- Joined
- Jan 31, 2020
Also, I'd like to know what these trends from Twilight and Harry Potter are that you speak of.
Oh man, ask me about my thesis why don't you.
While not exclusive to these two series, and while not entirely responsible for them, Harry Potter and Twilight were the one two punch for many of the worst trends in modern day publishing and spec fiction, including the following:
-More or less creating the entire modern genre of YA Fiction, and the publishers obsession with catering to what they feel to be the most lucrative market
-Killing off pretty much the entire previous YA Market... 20 years ago, YA covered everything from Enders Game to Animorphs to Shannara, you had a wide range aimed toward every kind of reader. How its all various riffs on Harry Potter, Twilight, or crap that caters to those readers, and essentially nobody else, which is a problem, because...
-The real money in YA has never been teenage girls, but single middle aged women, who account for between 50-70 percent of YA readership. That was the big thing publishers noticed about Twilight - what was once called the Twilight mom demo. Tweens grow up and grow out of it... middle age women, especially lonely middle age women, are cash cows hooked for life.
-The impact on spec fiction publishing catering to that demo was what catering to virginial basement dwelling men was to comic books... lucrative at the price of losing all the markets you had before and no growth. Not only do young boys no longer read most modern YA - because almost none of them are written for men - fewer and fewer young female readers do either. Publishers, like the comic book industry, realized too late the new group they built the entire industry around wasn't growing, would never grow, and they would need to increasingly cater to every crazy desire the die hard had in order to keep them around.
-There was a ton of overlap between die hard Potterheads and the older Twihards... ESPECIALLY online.
-Perhaps the most consequential Fueling much of the online fanfic and fandom communities, which is a problem because...
-These upjumped fanfic authors flooded into the industry, all the same middle age female liberal arts majors with bad dyejobs who write the same books. The number of terrible modern spec fiction authors who started writing fanfics range from NK Jemison, to Rae Carson, to Seanan McGuire, to pretty much every last one of the cookie cutter authors I mentioned here.
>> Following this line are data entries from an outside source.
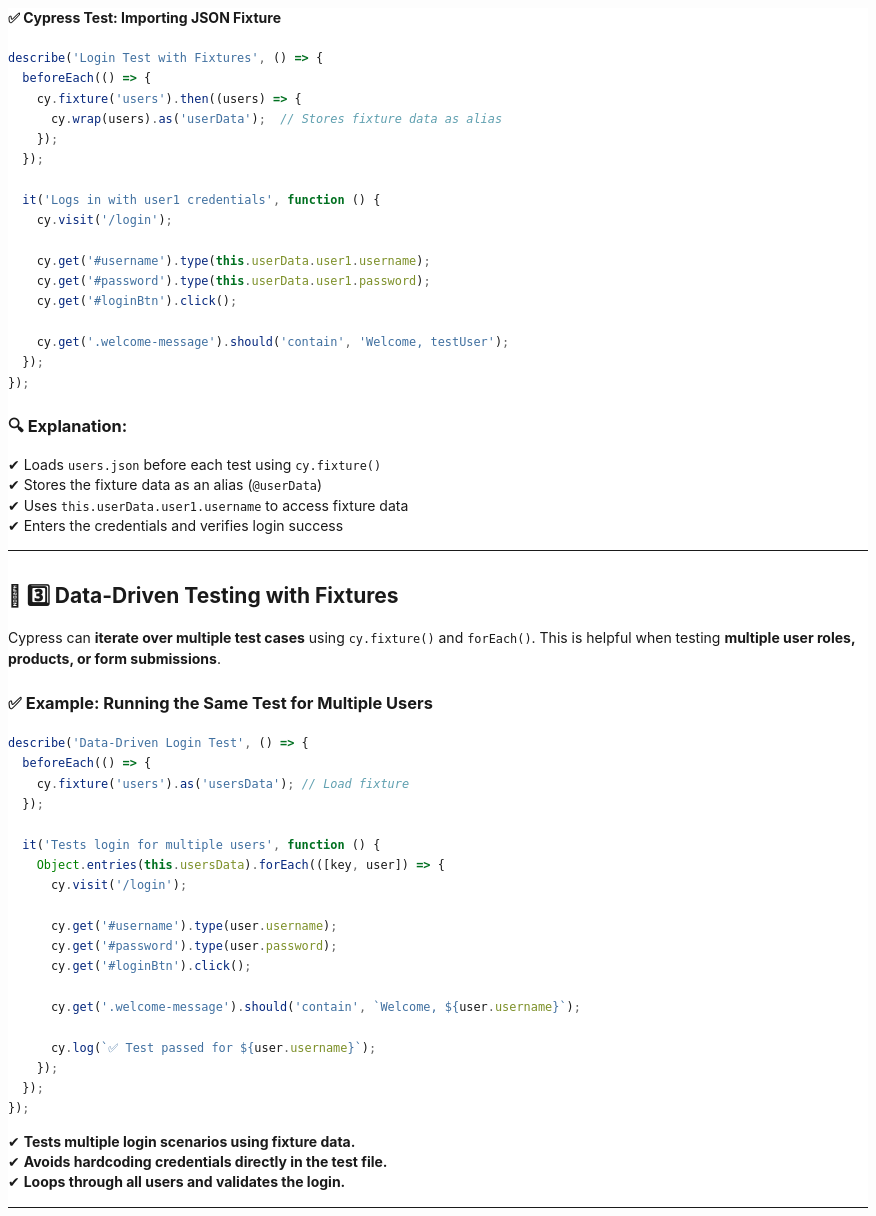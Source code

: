 #### **✅ Cypress Test: Importing JSON Fixture**
```javascript
describe('Login Test with Fixtures', () => {
  beforeEach(() => {
    cy.fixture('users').then((users) => {
      cy.wrap(users).as('userData');  // Stores fixture data as alias
    });
  });

  it('Logs in with user1 credentials', function () {
    cy.visit('/login');

    cy.get('#username').type(this.userData.user1.username);
    cy.get('#password').type(this.userData.user1.password);
    cy.get('#loginBtn').click();

    cy.get('.welcome-message').should('contain', 'Welcome, testUser');
  });
});
```
### **🔍 Explanation:**  
✔ Loads `users.json` before each test using `cy.fixture()`  
✔ Stores the fixture data as an alias (`@userData`)  
✔ Uses `this.userData.user1.username` to access fixture data  
✔ Enters the credentials and verifies login success  

---

## **📌 3️⃣ Data-Driven Testing with Fixtures**  

Cypress can **iterate over multiple test cases** using `cy.fixture()` and `forEach()`. This is helpful when testing **multiple user roles, products, or form submissions**.

### **✅ Example: Running the Same Test for Multiple Users**
```javascript
describe('Data-Driven Login Test', () => {
  beforeEach(() => {
    cy.fixture('users').as('usersData'); // Load fixture
  });

  it('Tests login for multiple users', function () {
    Object.entries(this.usersData).forEach(([key, user]) => {
      cy.visit('/login');

      cy.get('#username').type(user.username);
      cy.get('#password').type(user.password);
      cy.get('#loginBtn').click();

      cy.get('.welcome-message').should('contain', `Welcome, ${user.username}`);

      cy.log(`✅ Test passed for ${user.username}`);
    });
  });
});
```
✔ **Tests multiple login scenarios using fixture data.**  
✔ **Avoids hardcoding credentials directly in the test file.**  
✔ **Loops through all users and validates the login.**  

---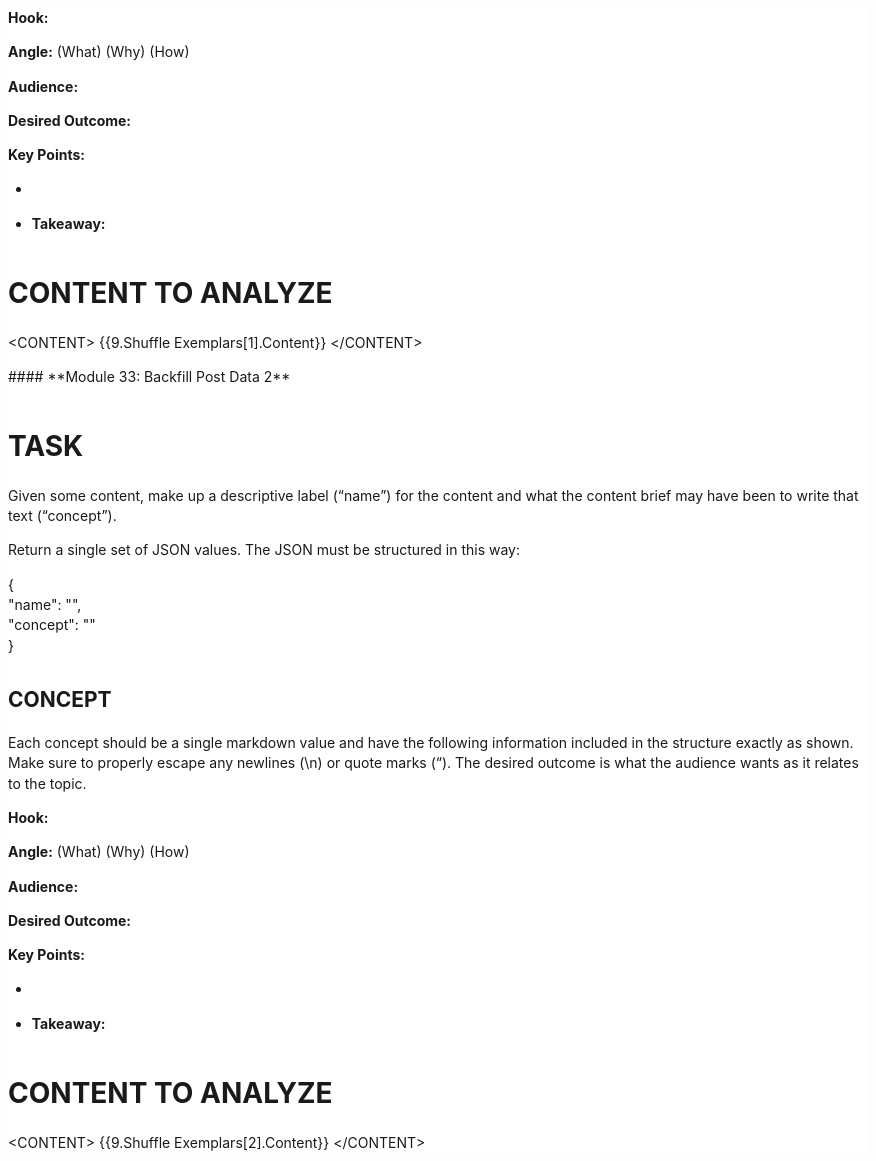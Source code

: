 **Hook:**

**Angle:** (What) (Why) (How)

**Audience:**

**Desired Outcome:**

**Key Points:**

* 

* **Takeaway:**

# CONTENT TO ANALYZE

\<CONTENT\> {{9.Shuffle Exemplars\[1\].Content}} \</CONTENT\>

\#\#\#\# \*\*Module 33: Backfill Post Data 2\*\*

# TASK

Given some content, make up a descriptive label (“name”) for the content and what the content brief may have been to write that text (“concept”).

Return a single set of JSON values. The JSON must be structured in this way:

{  
"name": "",  
"concept": ""  
}

## CONCEPT

Each concept should be a single markdown value and have the following information included in the structure exactly as shown. Make sure to properly escape any newlines (\\n) or quote marks (“). The desired outcome is what the audience wants as it relates to the topic.

**Hook:**

**Angle:** (What) (Why) (How)

**Audience:**

**Desired Outcome:**

**Key Points:**

* 

* **Takeaway:**

# CONTENT TO ANALYZE

\<CONTENT\> {{9.Shuffle Exemplars\[2\].Content}} \</CONTENT\>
-Those fandoms quickly became breeding grounds for the most toxic circles in all of speculative fiction - folks who sent death threats to any blogger who trashed Twilight now lead Twitter lynchmobs against authors and people they don't like.
-They were the first fandoms to really take advantage of online networks like Twitter or Tumblr... and they set the drumbeat all the others quickly began dancing to. Which led to...
-You ever wonder where all the woke reboots and crap came from? Corporations who stupidly assumed that Twitter represented the real world, and not a cohort of cat ladies who have no lives.
-Every other annoying trend inserted into pop culture - be it love triangles, Strong Female Characters TM, social justice messaging - came from attempts to cater to this demographic, or as in the case of the speculative fiction industry, because this demo increasingly began taking over spaces that once belonged to more rational people, and turned them into circlejerking echo chambers.
-They became to spec fiction and pop culture especially what your cliché comic book guy nerds were to comics in the 80s and 90s, only magnified by social media and obsession with social justice.
Long story short? You can track every awful trend in modern popular culture over the past 20 years to the same demographic.
You want to track every awful change to pop culture over the past 20 years? It follows the same demographic that became more and more toxic and whose influence only grew over the years, turning into a cancerous feedback loop that kills everything it touches.
The young Harry Potter fangirl became the teenage Twihard, became the 20-something liberal arts major interning for a publisher cranking out or reading YA novels, became the chunky 30 something SJW hipster chick screaming about Gamergate and Sad Puppies, became the sad 40 year old pansexual cat ladies with bad dye jobs who think Twitter and nerdy pop culture need to cater to them because its the only thing that gives their lives meaning anymore... and if they still feel empty, they'll settle for destroying anything other people like, or remaking it in their image.
It's also why that same group has always been Lindsay's core audience and die hard fans - they live vicariously through her, and others like her, for the same reason that
Moviebob and other fat Gen X nerds live vicariously through Kevin Smith... because living vicariously through them is one of the rare things that proves that maybe they haven't wasted their lives basing their entire lives around media that officially was made for children.